Exercise description: In the material below, the required lines run from the one containing "vs.\ MT capability" through the one containing "factor $R_B$ give". Copy those lines exactly, ends included, and nothing else.

Material for this task:
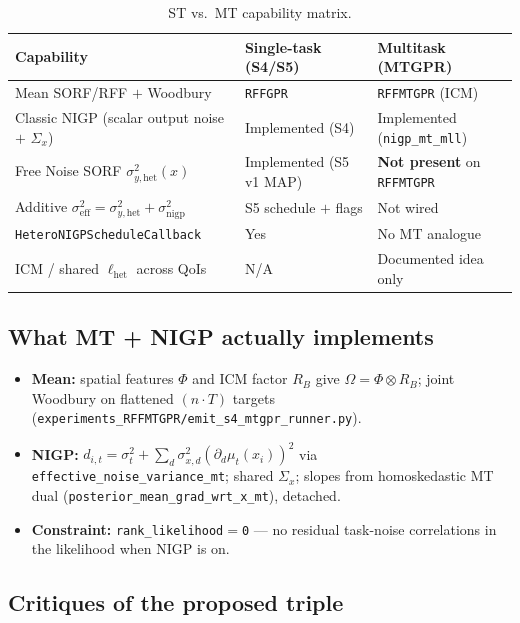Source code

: \documentclass[11pt]{article}
\newcommand{\sighet}{\sigma_{y,\mathrm{het}}^{2}}
\newcommand{\signigp}{\sigma_{\mathrm{nigp}}^{2}}
\newcommand{\sigeff}{\sigma_{\mathrm{eff}}^{2}}
\newcommand{\Sigx}{\Sigma_{x}}
\begin{document}
\begin{table}[H]
\centering
\small
\begin{tabular}{@{}>{\raggedright\arraybackslash}p{4.0cm}
  >{\raggedright\arraybackslash}p{4.2cm}
  >{\raggedright\arraybackslash}p{4.2cm}@{}}
\toprule
\textbf{Capability} & \textbf{Single-task (S4/S5)} & \textbf{Multitask (MTGPR)} \\
\midrule
Mean SORF/RFF $+$ Woodbury
& \texttt{RFFGPR}
& \texttt{RFFMTGPR} (ICM) \\
Classic NIGP (scalar output noise $+$ $\Sigx$)
& Implemented (S4)
& Implemented (\texttt{nigp\_mt\_mll}) \\
Free Noise SORF $\sighet(x)$
& Implemented (S5 v1 MAP)
& \textbf{Not present} on \texttt{RFFMTGPR} \\
Additive $\sigeff=\sighet+\signigp$
& S5 schedule $+$ flags
& Not wired \\
\texttt{HeteroNIGPScheduleCallback}
& Yes
& No MT analogue \\
ICM / shared $\ell_{\mathrm{het}}$ across QoIs
& N/A
& Documented idea only \\
\bottomrule
\end{tabular}
\caption{ST vs.\ MT capability matrix.}
\label{tab:mt-cap}
\end{table}

\subsection{What MT + NIGP actually implements}

\begin{itemize}[leftmargin=1.2em,itemsep=0.35em]
  \item \textbf{Mean:} spatial features $\Phi$ and ICM factor $R_B$ give
        $\Omega=\Phi\otimes R_B$; joint Woodbury on flattened $(n\cdot T)$ targets
        (\texttt{experiments\_RFFMTGPR/emit\_s4\_mtgpr\_runner.py}).
  \item \textbf{NIGP:}
        $d_{i,t}=\sigma_{t}^{2}+\sum_{d}\sigma_{x,d}^{2}(\partial_{d}\mu_{t}(x_{i}))^{2}$
        via \texttt{effective\_noise\_variance\_mt}; shared $\Sigx$; slopes from
        homoskedastic MT dual (\texttt{posterior\_mean\_grad\_wrt\_x\_mt}), detached.
  \item \textbf{Constraint:} \texttt{rank\_likelihood$=$0} --- no residual
        task-noise correlations in the likelihood when NIGP is on.
\end{itemize}

\subsection{Critiques of the proposed triple}
\end{document}
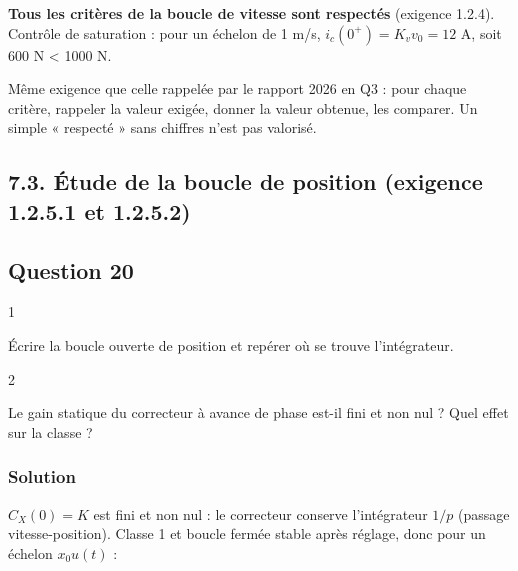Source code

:\documentclass[11pt,a4paper]{article}
\newcommand{\equationajustee}[1]{%
  \sbox{\boiteequation}{$\displaystyle #1$}%
  \ifdim\wd\boiteequation>\linewidth
    \[\resizebox{\linewidth}{!}{\usebox{\boiteequation}}\]%
  \else
    \[#1\]%
  \fi}
\begin{document}
\textbf{Tous les critères de la boucle de vitesse sont respectés} (exigence 1.2.4). Contrôle de saturation : pour un échelon de 1 m/s, \(i_c(0^+)=K_vv_0=12\) A, soit 600 N \textless{} 1000 N.

\begin{jury}

Même exigence que celle rappelée par le rapport 2026 en Q3 : pour chaque critère, rappeler la valeur exigée, donner la valeur obtenue, les comparer. Un simple « respecté » sans chiffres n'est pas valorisé.

\end{jury}

\hypertarget{uxe9tude-de-la-boucle-de-position-exigence-1.2.5.1-et-1.2.5.2}{%
\subsection{7.3. Étude de la boucle de position (exigence 1.2.5.1 et 1.2.5.2)}\label{uxe9tude-de-la-boucle-de-position-exigence-1.2.5.1-et-1.2.5.2}}

\hypertarget{question-20}{%
\subsection{Question 20}\label{question-20}}

\begin{indication}{1}

Écrire la boucle ouverte de position et repérer où se trouve l'intégrateur.

\end{indication}

\begin{indication}{2}

Le gain statique du correcteur à avance de phase est-il fini et non nul ? Quel effet sur la classe ?

\end{indication}

\hypertarget{solution-19}{%
\subsubsection{Solution}\label{solution-19}}

\equationajustee{
{\mathrm{FTBO}}_X(p)=K\frac{1+aTp}{1+Tp}\cdot\frac{K_X}{p(1+\tau_Xp)}
}

\(C_X(0)=K\) est fini et non nul : le correcteur conserve l'intégrateur \(1/p\) (passage vitesse-position). Classe 1 et boucle fermée stable après réglage, donc pour un échelon \(x_0u(t)\) :
\end{document}

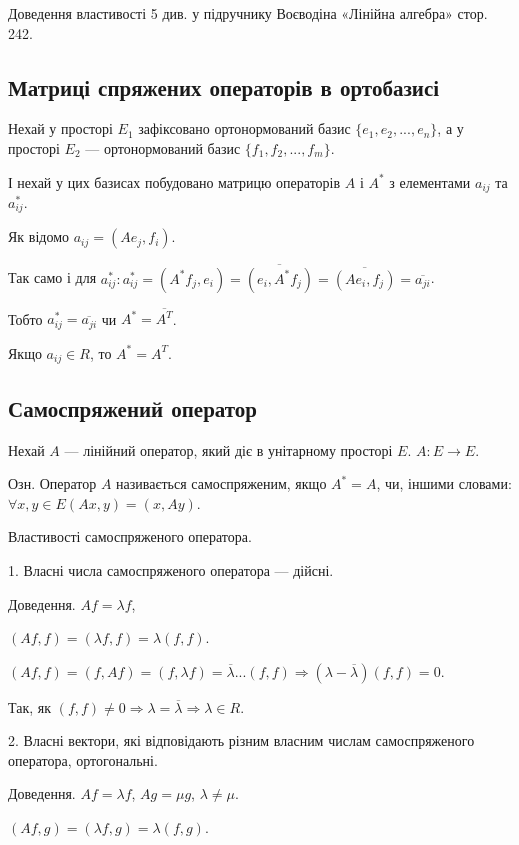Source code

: Доведення властивості 5 див. у підручнику Воєводіна «Лінійна алгебра»
стор. 242.

\subsection*{Матриці спряжених операторів в ортобазисі}

Нехай у просторі $E_1$ зафіксовано ортонормований базис $\{e_1, e_2, ..., e_n\}$, а у
просторі $E_2$ --- ортонормований базис $\{f_1, f_2, ..., f_m\}$.

І нехай у цих базисах побудовано матрицю операторів $A$ і $A^*$ з елементами
$a_{ij}$ та $a^*_{ij}$.

Як відомо $a_{ij} = (Ae_j, f_i)$.

Так само і для $a_{ij}^*: a_{ij}^* = (A^* f_j, e_i) = \overline{(e_i, A^* f_j)}
= \overline{(A e_i, f_j)} = \overline{a_{ji}}$.

Тобто $a_{ij}^* = \overline{a_{ji}}$ чи $A^* = \overline{A^T}$.

Якщо $a_{ij} \in R$, то $A^* = A^T$.

\subsection*{Самоспряжений оператор}

Нехай $A$ --- лінійний оператор, який діє в унітарному просторі $E$.
$A: E \rightarrow E$.

Озн. Оператор $A$ називається самоспряженим, якщо $A^* = A$, чи, іншими
словами: $\forall x, y \in E (Ax, y) = (x, A y)$.

Властивості самоспряженого оператора.

1. Власні числа самоспряженого оператора --- дійсні.

Доведення.
$Af = \lambda f$,

$(A f, f) = (\lambda f, f) = \lambda (f, f)$.

$(A f, f) = (f, A f) = (f, \lambda f) = \overline{\lambda}...(f,f) \Rightarrow (\lambda - \overline{\lambda})(f,f) = 0$.

Так, як $(f,f) \neq 0 \Rightarrow \lambda = \overline{\lambda} \Rightarrow \lambda \in R$.

2. Власні вектори, які відповідають різним власним числам самоспряженого
оператора, ортогональні.

Доведення.
$A f = \lambda f$, $A g = \mu g$, $\lambda \neq \mu$.

$(Af, g) = (\lambda f, g) = \lambda(f,g)$.

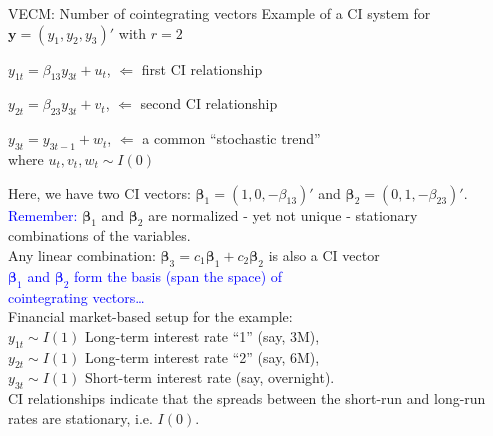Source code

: \documentclass[usenames,dvipsnames]{beamer}
\begin{document}
\begin{frame}{VECM: Number of cointegrating vectors}
\footnotesize
Example of a CI system for $\bm{y} = (y_1, y_2, y_3)'$ with $r=2$
\begin{enumerate}[ {[}1{]} ]
\item $y_{1t} = \beta_{13} y_{3t} + u_t$, \quad  $\Leftarrow$ first CI relationship
\item $y_{2t} = \beta_{23} y_{3t} + v_t$, \quad  $\Leftarrow$ second CI relationship
\item $y_{3t} = y_{3t-1} + w_t$, \hspace*{2.87mm} $\Leftarrow$ a common ``stochastic trend''\\
where $u_t, v_t, w_t \sim I(0)$
\end{enumerate}
Here, we have two CI vectors: $\bm{\beta}_1 = (1,0,-\beta_{13})'$ and $\bm{\beta}_2 = (0,1, -\beta_{23})'$. \\
\medskip
\textcolor{Blue}{Remember:} \quad $\bm{\beta}_1$ and $\bm{\beta}_2$ are normalized - yet not unique - stationary \\ \hspace*{2cm} combinations of the variables. \\
\smallskip
\hspace*{2cm} Any linear combination: $\bm{\beta}_3 = c_1 \bm{\beta}_1 + c_2 \bm{\beta}_2$ is also a CI vector \\
\smallskip
\hspace*{2cm} \textcolor{Blue}{ $\bm{\beta}_1$ and $\bm{\beta}_2$ form the basis (span the space) of \\ \hspace*{2cm} cointegrating vectors\dots}\\
\medskip
Financial market-based setup for the example:\\
$y_{1t} \sim I(1)$ Long-term interest rate ``1''   (say, 3M), \\ 
$y_{2t} \sim I(1)$ Long-term interest rate ``2''   (say, 6M), \\
$y_{3t} \sim I(1)$ Short-term interest rate (say, overnight).\\
\medskip
CI relationships indicate that the spreads between the short-run and long-run rates are stationary, i.e. $I(0)$.
\end{frame}
\end{document}
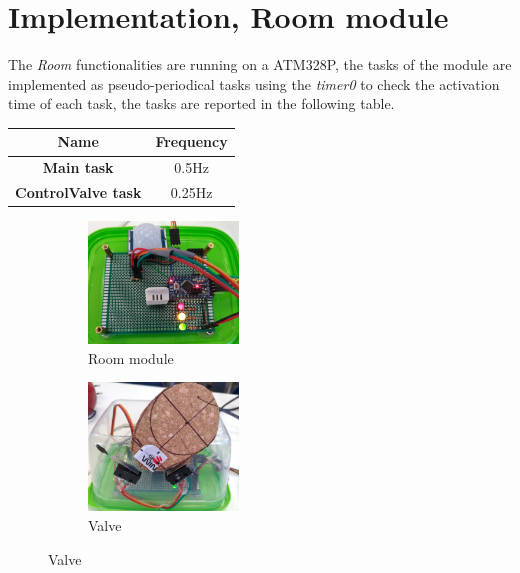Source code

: \section{Implementation, Room module}
The \textit{Room} functionalities are running on a ATM328P, the tasks of the module are implemented as pseudo-periodical tasks using the \textit{timer0} 
to check the activation time of each task, the tasks are reported in the following table.

\begin{center}
	\begin{tabular}{||c | c ||} 
		\hline
		Name 	& Frequency \\ 
		\hline
		\textbf{Main task}			&	0.5Hz \\ 
		\hline
		\textbf{ControlValve task}	&	0.25Hz \\ 
		\hline
	\end{tabular}
\end{center}

\begin{figure}[h]
	\centering
	\begin{subfigure}{0.4\textwidth} %
		\includegraphics[width=4cm,keepaspectratio]{img/room_board}
		\caption{Room module}
		\label{fig:room_module}
		\end{subfigure}
	\vspace{1em} %
	\begin{subfigure}{0.4\textwidth} %
		\includegraphics[width=4cm,keepaspectratio]{img/valve}
		\caption{Valve}
		\label{fig:valve}
	\end{subfigure}
\end{figure}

Solution:
\caption{ST vs.\ MT capability matrix.}
\label{tab:mt-cap}
\end{table}

\subsection{What MT + NIGP actually implements}

\begin{itemize}[leftmargin=1.2em,itemsep=0.35em]
  \item \textbf{Mean:} spatial features $\Phi$ and ICM factor $R_B$ give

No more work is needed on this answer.